Despite the illustrious list of winners, the Follow the Light award has had a bumpy run as of late. The contest went on hiatus from 2016 to 2019. It came back in 2019 and was held as a virtual event in 2020, but it fell victim to Covid in 2021.
This month, however, the Follow the Light awards ceremony returned as a gala in-person affair at the Coast Film and Music festival, held in Laguna Beach, a stone’s throw away from Flame’s Salt Creek stomping grounds. This year’s event was historic because it reflected the charge of women into a field previously dominated by men. The photos are all judged without anyone knowing what the photographers look like, and, for the first time, two women earned spots in the top five.
The deserving winner was San Clemente’s Kalani Cummins. He cut his teeth in the back breaking waves of The Wedge in Newport Beach. “Kalani is very capable at swimming in big waves, but he's also able to kind of highlight the quieter moments of surfing,” says Glaser. “I also really liked his approach to how he answered the questions. He showed quite a bit of range in his portfolio.”
Surf photography isn’t an easy job. It requires long hours and dedication with a low probability of financial success. However, it’s an important one because showcasing the beauty and power of the ocean is a step toward protecting it. Clark Little, for example, has amassed 2.1 million fans of his work on Instagram by documenting not just the incredible moments he captures inside of waves in Hawaii, but also by raising awareness to the pollution, overfishing and coastal erosion that are threatening his environment.

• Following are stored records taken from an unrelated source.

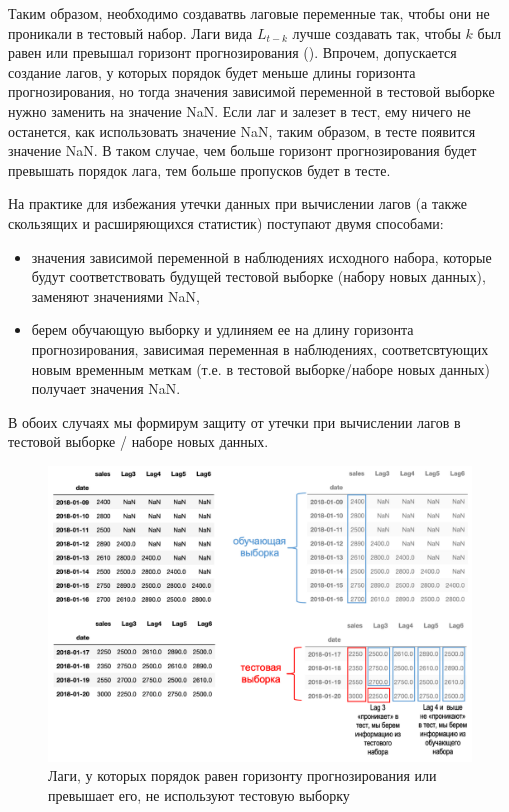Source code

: \documentclass[%
	11pt,
	a4paper,
	utf8,
		]{article}
\begin{document}
Таким образом, необходимо создаватвь лаговые переменные так, чтобы они не проникали в тестовый набор. Лаги вида $ L_{t-k} $ лучше создавать так, чтобы $ k $ был равен или превышал горизонт прогнозирования (). Впрочем, допускается создание лагов, у которых порядок будет меньше длины горизонта прогнозирования, но тогда значения зависимой переменной в тестовой выборке нужно заменить на значение NaN. Если лаг и залезет в тест, ему ничего не останется, как использовать значение NaN, таким образом, в тесте появится значение NaN. В таком случае, чем больше горизонт прогнозирования будет превышать порядок лага, тем больше пропусков будет в тесте.

На практике для избежания утечки данных при вычислении лагов (а также скользящих и расширяющихся статистик) поступают двумя способами:
\begin{itemize}
	\item значения зависимой переменной в наблюдениях исходного набора, которые будут соответствовать будущей тестовой выборке (набору новых данных), заменяют значениями NaN,
	
	\item берем обучающую выборку и удлиняем ее на длину горизонта прогнозирования, зависимая переменная в наблюдениях, соответсвтующих новым временным меткам (т.е. в тестовой выборке/наборе новых данных) получает значения NaN.
\end{itemize}

В обоих случаях мы формирум защиту от утечки при вычислении лагов в тестовой выборке / наборе новых данных.

\begin{figure}[h]
	\centering
	\includegraphics[scale=0.4]{figures/lags.png}
	\caption{ Лаги, у которых порядок равен горизонту прогнозирования или превышает его, не используют тестовую выборку }\label{fig:lags}
\end{figure}
\end{document}
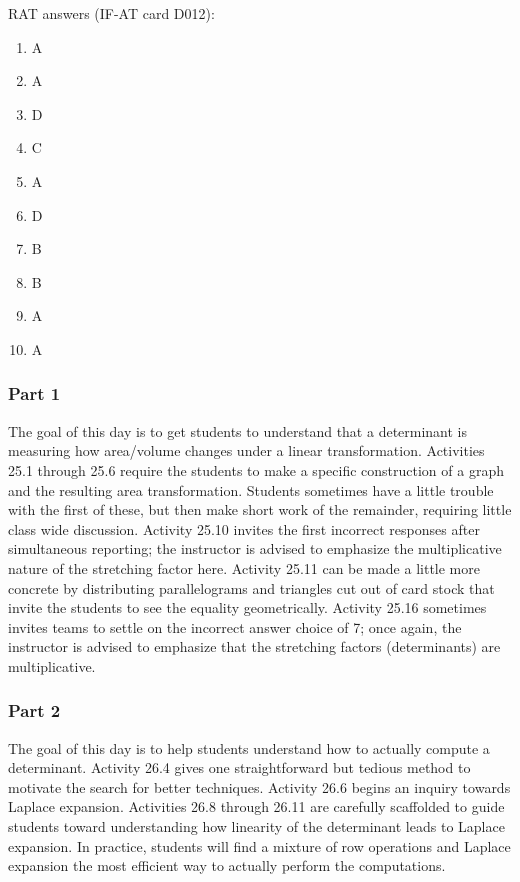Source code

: \documentclass{article}
\begin{document}
RAT answers (IF-AT card D012):
\begin{multicols}{10}
\begin{enumerate}[1)]
\item A
\item A
\item D
\item C
\item A
\item D
\item B
\item B
\item A
\item A
\end{enumerate}
\end{multicols}

\subsubsection*{Part 1}
The goal of this day is to get students to understand that a determinant is measuring how area/volume changes under a linear transformation.  Activities 25.1 through 25.6 require the students to make a specific construction of a graph and the resulting area transformation.  Students sometimes have a little trouble with the first of these, but then make short work of the remainder, requiring little class wide discussion.  Activity 25.10 invites the first incorrect responses after simultaneous reporting; the instructor is advised to emphasize the multiplicative nature of the stretching factor here.  Activity 25.11 can be made a little more concrete by distributing parallelograms and triangles cut out of card stock that invite the students to see the equality geometrically.  Activity 25.16 sometimes invites teams to settle on the incorrect answer choice of 7; once again, the instructor is advised to emphasize that the stretching factors (determinants) are multiplicative.

\subsubsection*{Part 2}
The goal of this day is to help students understand how to actually compute a determinant.  Activity 26.4 gives one straightforward but tedious method to motivate the search for better techniques.  Activity 26.6 begins an inquiry towards Laplace expansion.  Activities 26.8 through 26.11 are carefully scaffolded to guide students toward understanding how linearity of the determinant leads to Laplace expansion.  In practice, students will find a mixture of row operations and Laplace expansion the most efficient way to actually perform the computations.
\end{document}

Morgan Maassen travels year-round but tries to offset his impact on the planet by donating his photo and video content of the beautiful places he goes to the Surfrider Foundation and Heal the Bay. “I think seeing a beautiful photo of a whale or a turtle and saying this is what we need to save, makes it tangible to someone that's buying and throwing away plastic,” says Maassen. “That person might not experience whales and turtles in the ocean firsthand like I do. So that's where photography is kind of this interesting intermediary in capturing what we need to save and showing it to people that might not ever see or be exposed to it.”

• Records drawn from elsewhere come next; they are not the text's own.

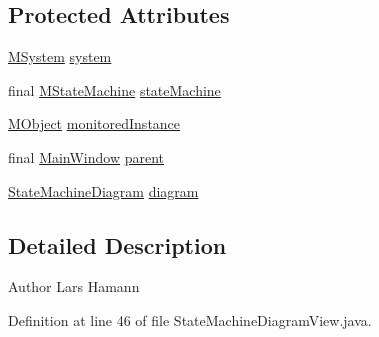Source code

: \subsection*{Protected Attributes}
\begin{DoxyCompactItemize}
\item 
\hyperlink{classorg_1_1tzi_1_1use_1_1uml_1_1sys_1_1_m_system}{M\-System} \hyperlink{classorg_1_1tzi_1_1use_1_1gui_1_1views_1_1diagrams_1_1statemachine_1_1_state_machine_diagram_view_af2f54ac086a677b0a87ff42852537ef2}{system}
\item 
final \hyperlink{classorg_1_1tzi_1_1use_1_1uml_1_1mm_1_1statemachines_1_1_m_state_machine}{M\-State\-Machine} \hyperlink{classorg_1_1tzi_1_1use_1_1gui_1_1views_1_1diagrams_1_1statemachine_1_1_state_machine_diagram_view_a668c0e84505439445ae31b949dc8b727}{state\-Machine}
\item 
\hyperlink{interfaceorg_1_1tzi_1_1use_1_1uml_1_1sys_1_1_m_object}{M\-Object} \hyperlink{classorg_1_1tzi_1_1use_1_1gui_1_1views_1_1diagrams_1_1statemachine_1_1_state_machine_diagram_view_a3c6ef52773350898649b6cfd696ea16a}{monitored\-Instance}
\item 
final \hyperlink{classorg_1_1tzi_1_1use_1_1gui_1_1main_1_1_main_window}{Main\-Window} \hyperlink{classorg_1_1tzi_1_1use_1_1gui_1_1views_1_1diagrams_1_1statemachine_1_1_state_machine_diagram_view_ae9d2ebbda9e0e6cef76f2c8cc73056b7}{parent}
\item 
\hyperlink{classorg_1_1tzi_1_1use_1_1gui_1_1views_1_1diagrams_1_1statemachine_1_1_state_machine_diagram}{State\-Machine\-Diagram} \hyperlink{classorg_1_1tzi_1_1use_1_1gui_1_1views_1_1diagrams_1_1statemachine_1_1_state_machine_diagram_view_a4484b6b918c8fd6e921bce09fdcd99bf}{diagram}
\end{DoxyCompactItemize}


\subsection{Detailed Description}
\begin{DoxyAuthor}{Author}
Lars Hamann 
\end{DoxyAuthor}


Definition at line 46 of file State\-Machine\-Diagram\-View.\-java.



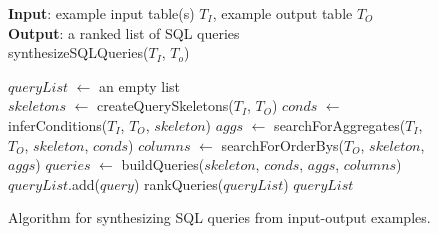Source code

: \begin{figure}[t]

\textbf{Input}: example input table(s) $T_I$, example output table $T_O$\\

\vspace{-4mm}
\textbf{Output}: a ranked list of SQL queries\\
\vspace{1mm}
synthesizeSQLQueries({$T_{I}$, $T_{o}$})\\
\vspace{-5mm}
\begin{algorithmic}[1]
\STATE $\mathit{queryList}$ $\leftarrow$ an empty list\\
\STATE $\mathit{skeletons}$ $\leftarrow$ createQuerySkeletons($\mathit{T_I}$, $\mathit{T_O}$)
\STATE $\mathit{conds}$ $\leftarrow$ inferConditions($\mathit{T_I}$, $\mathit{T_O}$, $\mathit{skeleton}$)
\STATE $\mathit{aggs}$ $\leftarrow$ searchForAggregates($\mathit{T_I}$, $\mathit{T_O}$, $\mathit{skeleton}$, $conds$)
\STATE $\mathit{columns}$ $\leftarrow$ searchForOrderBys($\mathit{T_O}$, $\mathit{skeleton}$, $\mathit{aggs}$)
\STATE $\mathit{queries}$ $\leftarrow$ buildQueries($\mathit{skeleton}$, $\mathit{conds}$, $\mathit{aggs}$, $\mathit{columns}$)
\STATE $\mathit{queryList}$.add($\mathit{query}$)
\ENDIF
\ENDFOR
\ENDFOR
\STATE rankQueries($\mathit{queryList}$)
\RETURN $\mathit{queryList}$
\end{algorithmic}
\vspace{-3mm}
\caption{Algorithm for synthesizing SQL queries from input-output examples.}
 \label{fig:algorithm}
\end{figure}
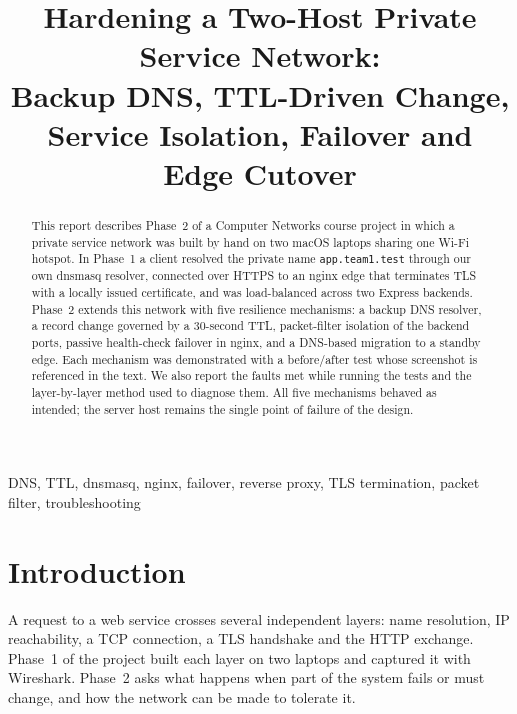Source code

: \documentclass[conference]{IEEEtran}
\newcommand{\cmd}[1]{\texttt{#1}}
\begin{document}
\title{Hardening a Two-Host Private Service Network:\\ Backup DNS, TTL-Driven Change, Service Isolation, Failover and Edge Cutover}

\author{
\and
{}
}

\maketitle

\begin{abstract}
This report describes Phase~2 of a Computer Networks course project in which a private service network was built by hand on two macOS laptops sharing one Wi-Fi hotspot. In Phase~1 a client resolved the private name \cmd{app.team1.test} through our own dnsmasq resolver, connected over HTTPS to an nginx edge that terminates TLS with a locally issued certificate, and was load-balanced across two Express backends. Phase~2 extends this network with five resilience mechanisms: a backup DNS resolver, a record change governed by a 30-second TTL, packet-filter isolation of the backend ports, passive health-check failover in nginx, and a DNS-based migration to a standby edge. Each mechanism was demonstrated with a before/after test whose screenshot is referenced in the text. We also report the faults met while running the tests and the layer-by-layer method used to diagnose them. All five mechanisms behaved as intended; the server host remains the single point of failure of the design.
\end{abstract}

\begin{IEEEkeywords}
DNS, TTL, dnsmasq, nginx, failover, reverse proxy, TLS termination, packet filter, troubleshooting
\end{IEEEkeywords}

\section{Introduction}
A request to a web service crosses several independent layers: name resolution, IP reachability, a TCP connection, a TLS handshake and the HTTP exchange. Phase~1 of the project built each layer on two laptops and captured it with Wireshark. Phase~2 asks what happens when part of the system fails or must change, and how the network can be made to tolerate it.
\end{document}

Showcasing beauty is one aspect of how surf photography can impact sustainability efforts and photojournalism is another. When photographers travel to developing countries, for example, they’re able to document firsthand how human waste negatively impacts ocean environments. Zak Noyle’s tragic photo of Indonesian surfer Dede Suryana surfing inside a barrel filled with trash went viral throughout the world. It was a powerful and heartbreaking way to illustrate how devastating plastic pollution can be.

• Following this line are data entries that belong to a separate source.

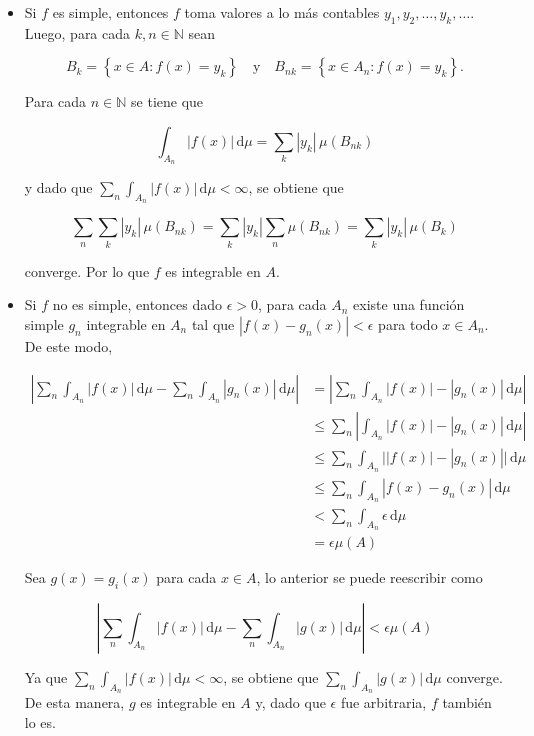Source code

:\documentclass[fleqn]{article}
\begin{document}
	\begin{itemize}
		\item Si $f$ es simple, entonces $f$ toma valores a lo más contables $ y_1, y_2, \ldots, y_k, \ldots $. Luego, para cada $ k, n \in \mathbb{N} $ sean 
		
		\begin{equation*}
			B_k = \left\lbrace x \in A \colon f(x) = y_k \right\rbrace \quad \mbox{y} \quad B_{nk} = \left\lbrace x \in A_n \colon f(x) = y_k \right\rbrace.
		\end{equation*}

		Para cada $ n \in \mathbb{N} $ se tiene que 

		\begin{equation*}
			\int_{A_n} | f(x) | \, \mathrm{d} \mu = \sum_{k} | y_k | \, \mu (B_{nk})
		\end{equation*}

		y dado que $ \displaystyle \sum_{n} \int_{A_n} | f(x) | \, \mathrm{d} \mu < \infty $, se obtiene que

		\begin{equation*}
			\sum_{n} \sum_{k} | y_k | \, \mu (B_{nk}) = \sum_{k} | y_k | \sum_{n} \mu (B_{nk}) = \sum_{k} | y_k | \, \mu (B_k)
		\end{equation*}

		converge. Por lo que $f$ es integrable en $A$.

		\item Si $f$ no es simple, entonces dado $ \epsilon > 0 $, para cada $ A_n $ existe una función simple $ g_n $ integrable en $ A_n $ tal que $ | f(x) - g_n(x) | < \epsilon $ para todo $ x \in A_n $. De este modo,
		
		\begin{align*}
			\left| \sum_{n} \int_{A_n} |f(x)| \, \mathrm{d} \mu - \sum_{n} \int_{A_n} |g_n(x)| \, \mathrm{d} \mu \right| &= \left| \sum_{n} \int_{A_n} |f(x)| - |g_n(x)| \, \mathrm{d} \mu \right| \\
			&\leq \sum_{n} \left| \int_{A_n} |f(x)| - |g_n(x)| \, \mathrm{d} \mu \right| \\
			&\leq \sum_{n} \int_{A_n} \bigl| |f(x)| - |g_n(x)| \bigr| \, \mathrm{d} \mu \\
			&\leq \sum_{n} \int_{A_n} | f(x) - g_n(x) | \, \mathrm{d} \mu \\
			&< \sum_{n} \int_{A_n} \epsilon \, \mathrm{d} \mu \\
			&= \epsilon \mu (A)
		\end{align*}
		
		Sea $ g(x) = g_i(x) $ para cada $ x \in A $, lo anterior se puede reescribir como

		\begin{equation*}
			\left| \sum_{n} \int_{A_n} |f(x)| \, \mathrm{d} \mu - \sum_{n} \int_{A_n} |g(x)| \, \mathrm{d} \mu \right| < \epsilon \mu (A)
		\end{equation*}

		Ya que $ \displaystyle \sum_{n} \int_{A_n} | f(x) | \, \mathrm{d} \mu < \infty $, se obtiene que $ \displaystyle \sum_{n} \int_{A_n} |g(x)| \, \mathrm{d} \mu $ converge. De esta manera, $g$ es integrable en $A$ y, dado que $ \epsilon $ fue arbitraria, $ f $ también lo es.
	\end{itemize}
\end{document}
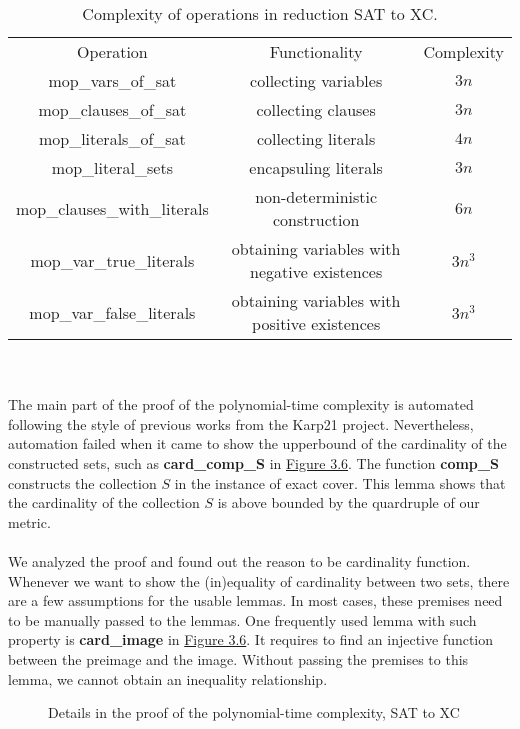 \begin{table}[!h]
    \centering 
    \begin{tabular}{| c | c | c |}
        \hline 
        Operation & Functionality & Complexity \\ 
        \hhline{|=|=|=|}
        mop\_vars\_of\_sat & collecting variables & $3n$ \\ 
        \hline 
        mop\_clauses\_of\_sat & collecting clauses & $3n$ \\ 
        \hline 
        mop\_literals\_of\_sat & collecting literals & $4n$ \\ 
        \hline 
        mop\_literal\_sets & encapsuling literals & $3n$ \\
        \hline 
        mop\_clauses\_with\_literals & non-deterministic construction & $6n$ \\ 
        \hline 
        mop\_var\_true\_literals & obtaining variables with negative existences & $3n^3$ \\ 
        \hline
        mop\_var\_false\_literals & obtaining variables with positive existences & $3n^3$ \\ 
        \hline
    \end{tabular}
    \caption{Complexity of operations in reduction SAT to XC.}
    \label{table:3.1}
\end{table}
\\\\
The main part of the proof of the polynomial-time complexity is automated following 
the style of previous works from the Karp21 project. 
Nevertheless, automation failed 
when it came to show the upperbound of the cardinality of the constructed sets, such as 
\textbf{card\_comp\_S} in \hyperref[fig:3.6]{Figure 3.6}. The function \textbf{comp\_S}
constructs the collection $S$ in the instance of exact cover. This lemma shows that 
the cardinality of the collection $S$ is above bounded by the quardruple of our metric.
\\\\
We analyzed the proof and found out the reason to be cardinality function. 
Whenever we want to show the (in)equality of cardinality between two sets, there are a few assumptions 
for the usable lemmas.
In most cases, these premises need to be manually passed to the lemmas. One frequently used lemma 
with such property is \textbf{card\_image} in \hyperref[fig:3.6]{Figure 3.6}. It requires to find 
an injective function between the preimage and the image. 
Without passing the premises to this lemma, we cannot obtain an inequality relationship.
\begin{figure}
    \centering
    \caption{Details in the proof of the polynomial-time complexity, SAT to XC}
    \label{fig:3.6}
\end{figure}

Zak Noyle’s tragic photo of Indonesian surfer Dede Suryana surfing inside a barrel filled with trash went viral throughout the world. It was a powerful and heartbreaking way to illustrate how devastating plastic pollution can be
In the seventeen years since Larry “Flame” Moore’s tragic death, surf photography has gone through a dizzying array of changes. If Flame were still alive today, it’s hard to say what he’d make of the current landscape. He was an old-school film and magazine guy and likely wouldn’t be happy that the most common way to experience his art is on the small screen of a smartphone. Yet, in spite of these changes, Flame’s legacy still shines bright. You can see his lasting influence in every frame of the work done by the winners of the award given in his memory.
“Everything is in that Follow the Light title,” says Taras. “Being able to keep that burn and that light on for creatives to have homes and get paying work. We are here to give them that confidence and let them know that the surf industry hasn't forgotten about them yet.”